Where it has led us is despair. We are a lonely, barren people living on a rapidly warming planet, struggling to find good work and a people to share our work with. But none of this is surprising. These are the wages of self-designation.
So what do we do? We turn back toward the well-worn paths, marked by care, affection, and attention that can lead us toward home, toward neighbor, toward the small, simple lives that are our birthright as human creatures made in the divine image.
We return to work as a form of neighborly love, measured not in a simplistic way purely by its financial output, but by the way it affects our neighbors, by the role it fulfills within our communities. We learn to again encounter the world as our mother to whom we owe a kind of filial care. We recognize in our husbands or wives an intimate partner given to us for our good and God’s glory and for the creation of life. And we encounter reality itself, not as a thing pre-packaged for us by large and impersonal institutions, but as a wild and surprising thing given to us by a God who loves wild things and loves surprises.

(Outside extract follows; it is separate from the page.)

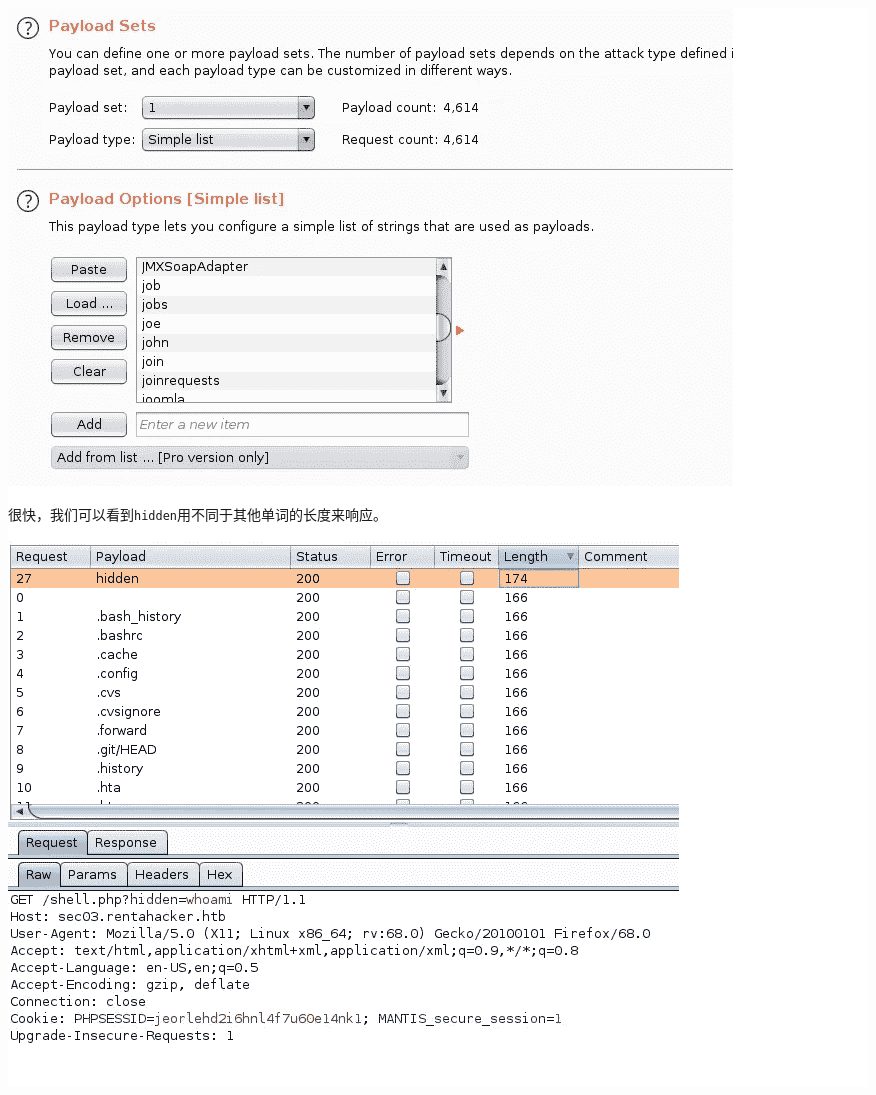 ![](img/603d9224c4f2670b2073fdbe260599ac.png)

很快，我们可以看到`hidden`用不同于其他单词的长度来响应。

![](img/c2344c1934dacc37b9201b7c88dc4415.png)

What are Christians for? They are for glorifying God and loving neighbor. And how do we love our neighbors in a world where we do not even know them? We seek to build and renew the places where authentic encounters between human beings can take place, where we can share work, worship, and rest, where we can delight in God’s world and in one another together.
The work of today’s preparers, in short, is the work of renewing the commons, the unenclosed domains of life where we are bound together to our neighbors by love, by work offered to them for their good, where our families join together in delight at life in God’s world, and where we care not only for ourselves, but for the generations to come after us and for the earth, our mother.
It is in the commons that we receive identities we do not choose, that we are constrained and bound by the cords of love and then find that they suit us. We have lived in a world made by and for the self-designators. It is time to begin the work of making a new world, but one that is not actually new, but rather quite old, if also forgotten by many. If we are at the end of the post-Cold War world of the past 30 years, and given yesterday’s news from Eastern Europe it would seem that we certainly are, then it is time that we begin to prepare to plant new gardens and raise new crops. It is work that many of us will attempt with a variety of swords hanging over our heads. Yet, regardless of the comfort of our world or our prospects of success, this is good work that has been set before us to do. All that remains is to begin.